Unflatten function - Githubissues

leandromoh commented 6 years ago

Flatten operator takes a sequence containing arbitrarily-nested sequences and return a flatten one but sometimes we need to do the inverse operation, that is, given a flatten sequence, we need to create branches from the elements. So I propose the UnFlatten operator.

Signature:

static IEnumerable<object> UnFlatten<T, TResult>(this
    IEnumerable<T> source,
    Func<T, bool> rootSelector,
    Func<T, IEnumerable<T>> childrenSelector,
    Func<T, IEnumerable<object>, TResult> resultSelector)

Examples:

1) With Recursive Types

public class Category
{
    public string Name;
    public int Parent;
    public int Id;
    public IEnumerable<Category> SubCategories;
}

static void Print (IEnumerable<Category> source, int deep)
{
    foreach(var i in source )
    {
        Console.WriteLine(new string('-', deep * 2) + i.Name);

        Print(i.SubCategories, deep + 1);
    }
}

var categories = new[]
{
    new Category { Id = 1, Name = "Music", Parent = 0, },
    new Category { Id = 2, Name = "Pop", Parent = 1, },
    new Category { Id = 3, Name = "Rock", Parent = 1, },
    new Category { Id = 4, Name = "Animal", Parent = 0, },
    new Category { Id = 5, Name = "Feline", Parent = 4, },
    new Category { Id = 6, Name = "Bird", Parent = 4, },
    new Category { Id = 7, Name = "Eagle", Parent = 6, },
    new Category { Id = 8, Name = "Cat", Parent = 5, },
    new Category { Id = 9, Name = "Metal", Parent = 3, },
    new Category { Id = 10, Name = "Heavy Metal", Parent = 9, },
    new Category { Id = 11, Name = "Lion", Parent = 5, },
    new Category { Id = 12, Name = "Hard Rock", Parent = 3, },
    new Category { Id = 13, Name = "Thrash Metal", Parent = 9, },
    new Category { Id = -1, Name = "Broken", Parent = 99, },
};

var result = categories.UnFlatten(
node => node.Parent == 0,
node => categories.Where(y => y.Parent == node.Id), 
(parent, children) => {
    parent.SubCategories = children.Cast<Category>();
    return parent;
});

Print(result.Cast<Category>(), 0);

outputs:

Music
--Pop
--Rock
----Metal
------Heavy Metal
------Thrash Metal
----Hard Rock
Animal
--Feline
----Cat
----Lion
--Bird
----Eagle

2) With Non-Recursive Types

static void Main(string[] args)
{
    var fligths = new[]
    {
        new { Departure = "A", Arrival = "B", },
        new { Departure = "D", Arrival = "E", },
        new { Departure = "B", Arrival = "C", },
        new { Departure = "C", Arrival = "D", },
        new { Departure = "C", Arrival = "E", },
        new { Departure = "E", Arrival = "F", },
        new { Departure = "G", Arrival = "H", },
    };

    var result = fligths.UnFlatten(
        x => x.Departure == "A",
        x => fligths.Where(y => y.Departure == x.Arrival),
        (parent, children) => Tuple.Create(parent, children));

    Print(result, 0);
}

static void Print(IEnumerable<object> source, int deep)
{
    foreach (dynamic i in source)
    {
        Console.WriteLine(new string('-', deep * 2) + i.Item1.Departure);

        Print(i.Item2, deep + 1);
    }
}

outputs:

A
--B
----C
------D
--------E
----C
------E

Workaround

None.

Prototype

static IEnumerable<object> UnFlatten<T, TResult>(this
    IEnumerable<T> source,
    Func<T, bool> rootSelector,
    Func<T, IEnumerable<T>> childrenSelector,
    Func<T, IEnumerable<object>, TResult> resultSelector)
{
    foreach (var i in rootSelector == null 
                              ? source
                              : source.Where(rootSelector))
    {
        var children = childrenSelector(i).UnFlatten(null, childrenSelector, resultSelector);
        yield return resultSelector(i, children);
    }
}

I would like to submit a PR for this. What do you think?

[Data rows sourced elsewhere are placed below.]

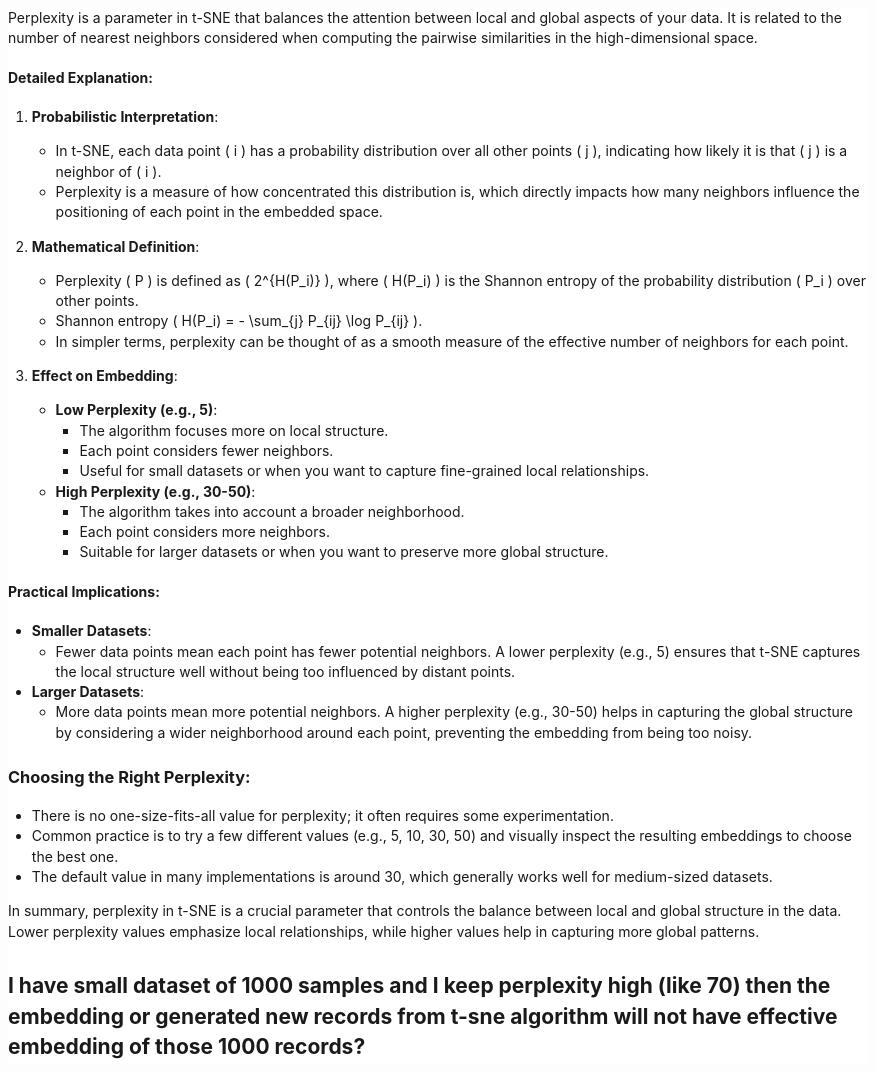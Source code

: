 Perplexity is a parameter in t-SNE that balances the attention between local and global aspects of your data. It is related to the number of nearest neighbors considered when computing the pairwise similarities in the high-dimensional space.

#### Detailed Explanation:

1. **Probabilistic Interpretation**:
   - In t-SNE, each data point \( i \) has a probability distribution over all other points \( j \), indicating how likely it is that \( j \) is a neighbor of \( i \).
   - Perplexity is a measure of how concentrated this distribution is, which directly impacts how many neighbors influence the positioning of each point in the embedded space.

2. **Mathematical Definition**:
   - Perplexity \( P \) is defined as \( 2^{H(P_i)} \), where \( H(P_i) \) is the Shannon entropy of the probability distribution \( P_i \) over other points.
   - Shannon entropy \( H(P_i) = - \sum_{j} P_{ij} \log P_{ij} \).
   - In simpler terms, perplexity can be thought of as a smooth measure of the effective number of neighbors for each point.

3. **Effect on Embedding**:
   - **Low Perplexity (e.g., 5)**:
     - The algorithm focuses more on local structure.
     - Each point considers fewer neighbors.
     - Useful for small datasets or when you want to capture fine-grained local relationships.
   - **High Perplexity (e.g., 30-50)**:
     - The algorithm takes into account a broader neighborhood.
     - Each point considers more neighbors.
     - Suitable for larger datasets or when you want to preserve more global structure.

#### Practical Implications:

- **Smaller Datasets**:
  - Fewer data points mean each point has fewer potential neighbors. A lower perplexity (e.g., 5) ensures that t-SNE captures the local structure well without being too influenced by distant points.
- **Larger Datasets**:
  - More data points mean more potential neighbors. A higher perplexity (e.g., 30-50) helps in capturing the global structure by considering a wider neighborhood around each point, preventing the embedding from being too noisy.

### Choosing the Right Perplexity:

- There is no one-size-fits-all value for perplexity; it often requires some experimentation.
- Common practice is to try a few different values (e.g., 5, 10, 30, 50) and visually inspect the resulting embeddings to choose the best one.
- The default value in many implementations is around 30, which generally works well for medium-sized datasets.

In summary, perplexity in t-SNE is a crucial parameter that controls the balance between local and global structure in the data. Lower perplexity values emphasize local relationships, while higher values help in capturing more global patterns.


##  I have small dataset of 1000 samples and I keep perplexity high (like 70) then the embedding or generated new records from t-sne algorithm will not have effective embedding of those 1000 records?
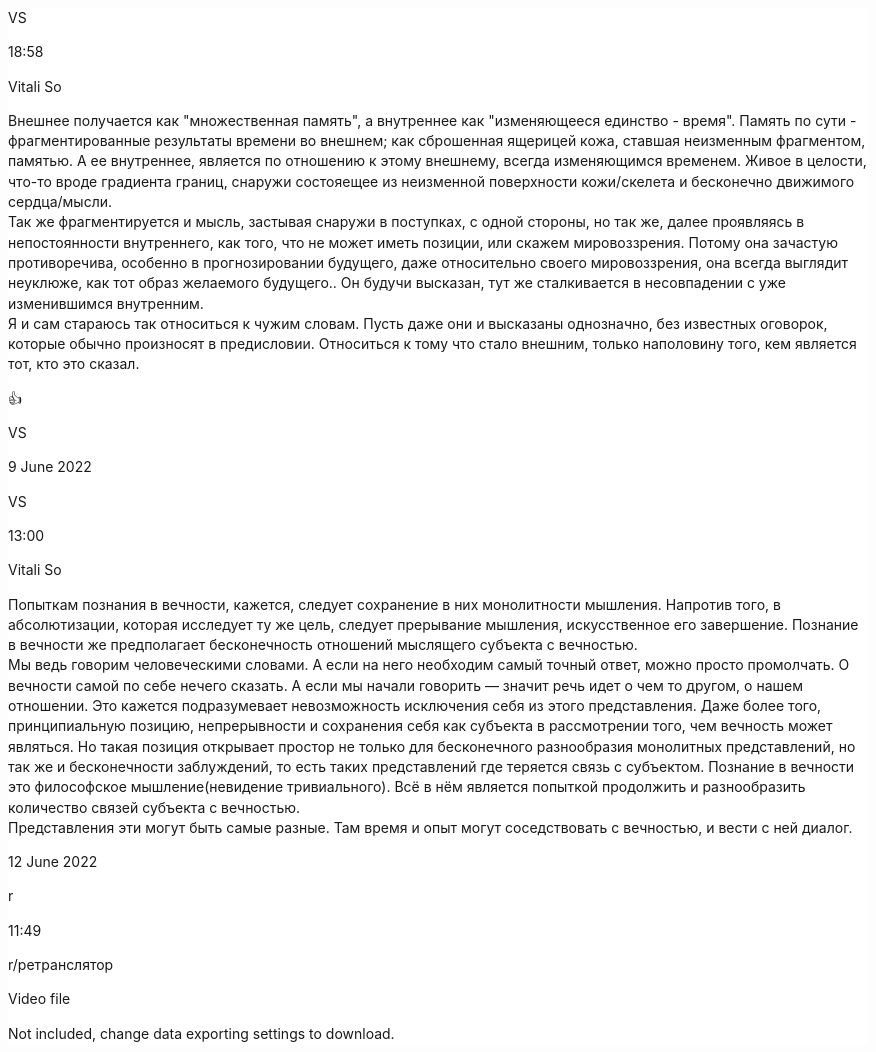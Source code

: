 VS

18:58

Vitali So

Внешнее получается как "множественная память", а внутреннее как "изменяющееся единство - время". Память по сути - фрагментированные результаты времени во внешнем; как сброшенная ящерицей кожа, ставшая неизменным фрагментом, памятью. А ее внутреннее, является по отношению к этому внешнему, всегда изменяющимся временем. Живое в целости, что-то вроде градиента границ, снаружи состояещее из неизменной поверхности кожи/скелета и бесконечно движимого сердца/мысли.  
Так же фрагментируется и мысль, застывая снаружи в поступках, с одной стороны, но так же, далее проявляясь в непостоянности внутреннего, как того, что не может иметь позиции, или скажем мировоззрения. Потому она зачастую противоречива, особенно в прогнозировании будущего, даже относительно своего мировоззрения, она всегда выглядит неуклюже, как тот образ желаемого будущего.. Он будучи высказан, тут же сталкивается в несовпадении с уже изменившимся внутренним.  
Я и сам стараюсь так относиться к чужим словам. Пусть даже они и высказаны однозначно, без известных оговорок, которые обычно произносят в предисловии. Относиться к тому что стало внешним, только наполовину того, кем является тот, кто это сказал.

👍

VS

9 June 2022

VS

13:00

Vitali So

Попыткам познания в вечности, кажется, следует сохранение в них монолитности мышления. Напротив того, в абсолютизации, которая исследует ту же цель, следует прерывание мышления, искусственное его завершение. Познание в вечности же предполагает бесконечность отношений мыслящего субъекта с вечностью.  
Мы ведь говорим человеческими словами. А если на него необходим самый точный ответ, можно просто промолчать. О вечности самой по себе нечего сказать. А если мы начали говорить — значит речь идет о чем то другом, о нашем отношении. Это кажется подразумевает невозможность исключения себя из этого представления. Даже более того, принципиальную позицию, непрерывности и сохранения себя как субъекта в рассмотрении того, чем вечность может являться. Но такая позиция открывает простор не только для бесконечного разнообразия монолитных представлений, но так же и бесконечности заблуждений, то есть таких представлений где теряется связь с субъектом. Познание в вечности это философское мышление(невидение тривиального). Всё в нём является попыткой продолжить и разнообразить количество связей субъекта с вечностью.  
Представления эти могут быть самые разные. Там время и опыт могут соседствовать с вечностью, и вести с ней диалог.

12 June 2022

r

11:49

r/ретранслятор

Video file

Not included, change data exporting settings to download.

atifaziz commented 6 years ago

TraverseDepthFirst can help with this to a large extent. For example, your recursive types example can be written like this:

var example1 =
    from c in categories
    where c.Parent == 0
    select c into root
    from e in
        MoreEnumerable.TraverseDepthFirst(
            (Category: root, Depth: 0),
            p => from c in categories
                 where c.Parent == p.Category.Id
                 select (Category: c, Depth: p.Depth + 1))
    select new string('-', e.Depth * 2) + e.Category.Name;

foreach (var e in example1)
    Console.WriteLine(e);

And the non-recursive one like so:

var example2 =
    from f in fligths
    where f.Departure == "A"
    select f into a
    from e in
        MoreEnumerable.TraverseDepthFirst(
            (Flight: a, Depth: 0),
            p => from f in fligths
                 where f.Departure == p.Flight.Arrival
                 select (Flight: f, Depth: p.Depth + 1))
    select new string('-', e.Depth * 2) + e.Flight.Departure;

foreach (var e in example2)
    Console.WriteLine(e);

So I'd argue that TraverseDepthFirst is a workaround, though I recognise that I'm cheating here somewhat by only looking at the printed output of each example (which is a flat list of lines again).

To go from a flat list back to hierarchy will require more thinking and work. The signature:

static IEnumerable<object> UnFlatten<T, TResult>(this
    IEnumerable<T> source,
    Func<T, bool> rootSelector,
    Func<T, IEnumerable<T>> childrenSelector,
    Func<T, IEnumerable<object>, TResult> resultSelector)

has several problems:

rootSelector is really a predicate so should be called rootPredicate but this is just a minor naming issue.
The childrenSelector predicate says that T should already know about its children but it doesn't. In your examples you re-traverse the source sequence but since it's not available to the function, you rely on lambda closures to provide it as context. The signature should really be Func<T, IEnumerable<T>, IEnumerable<T>>, although this requires a full scan on each call to find the children and so will be inefficient.
Why return a sequence of objects?
Likewise, why is the second argument (tree?) to resultSelector a sequence of objects?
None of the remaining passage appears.